[TRY IT] From the listing below, pull out all lines with "frac" in them.

____________________

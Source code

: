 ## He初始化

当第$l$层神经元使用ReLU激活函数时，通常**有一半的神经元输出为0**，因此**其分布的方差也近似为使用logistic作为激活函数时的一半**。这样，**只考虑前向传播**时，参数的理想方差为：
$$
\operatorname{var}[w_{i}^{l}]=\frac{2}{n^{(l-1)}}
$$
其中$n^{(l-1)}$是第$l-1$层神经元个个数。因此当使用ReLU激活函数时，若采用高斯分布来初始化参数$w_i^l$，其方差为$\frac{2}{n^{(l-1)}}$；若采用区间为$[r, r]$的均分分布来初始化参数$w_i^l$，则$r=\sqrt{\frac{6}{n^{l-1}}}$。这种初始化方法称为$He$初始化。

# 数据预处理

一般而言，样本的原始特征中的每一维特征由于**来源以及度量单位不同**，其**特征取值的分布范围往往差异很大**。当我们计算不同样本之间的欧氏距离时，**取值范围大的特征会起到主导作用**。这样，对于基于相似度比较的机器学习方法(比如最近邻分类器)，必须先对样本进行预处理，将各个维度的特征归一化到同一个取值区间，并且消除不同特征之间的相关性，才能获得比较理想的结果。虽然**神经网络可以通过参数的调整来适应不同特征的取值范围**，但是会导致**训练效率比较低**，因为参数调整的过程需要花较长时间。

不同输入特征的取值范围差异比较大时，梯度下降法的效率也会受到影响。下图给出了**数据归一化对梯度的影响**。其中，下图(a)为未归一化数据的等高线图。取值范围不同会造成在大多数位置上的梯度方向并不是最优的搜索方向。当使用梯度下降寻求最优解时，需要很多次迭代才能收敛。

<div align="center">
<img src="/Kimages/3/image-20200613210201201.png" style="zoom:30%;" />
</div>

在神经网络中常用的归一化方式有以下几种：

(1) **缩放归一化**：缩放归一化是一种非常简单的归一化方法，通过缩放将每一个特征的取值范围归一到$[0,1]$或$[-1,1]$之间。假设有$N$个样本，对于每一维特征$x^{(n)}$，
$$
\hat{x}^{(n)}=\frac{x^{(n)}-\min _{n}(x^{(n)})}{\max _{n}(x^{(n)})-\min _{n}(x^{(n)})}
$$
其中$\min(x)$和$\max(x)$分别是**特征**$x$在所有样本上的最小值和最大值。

____________________

[EXERCISE ANSWER]
\operatorname{var}[w_{i}^{l}]=\frac{2}{n^{(l-1)}}
其中$n^{(l-1)}$是第$l-1$层神经元个个数。因此当使用ReLU激活函数时，若采用高斯分布来初始化参数$w_i^l$，其方差为$\frac{2}{n^{(l-1)}}$；若采用区间为$[r, r]$的均分分布来初始化参数$w_i^l$，则$r=\sqrt{\frac{6}{n^{l-1}}}$。这种初始化方法称为$He$初始化。
\hat{x}^{(n)}=\frac{x^{(n)}-\min _{n}(x^{(n)})}{\max _{n}(x^{(n)})-\min _{n}(x^{(n)})}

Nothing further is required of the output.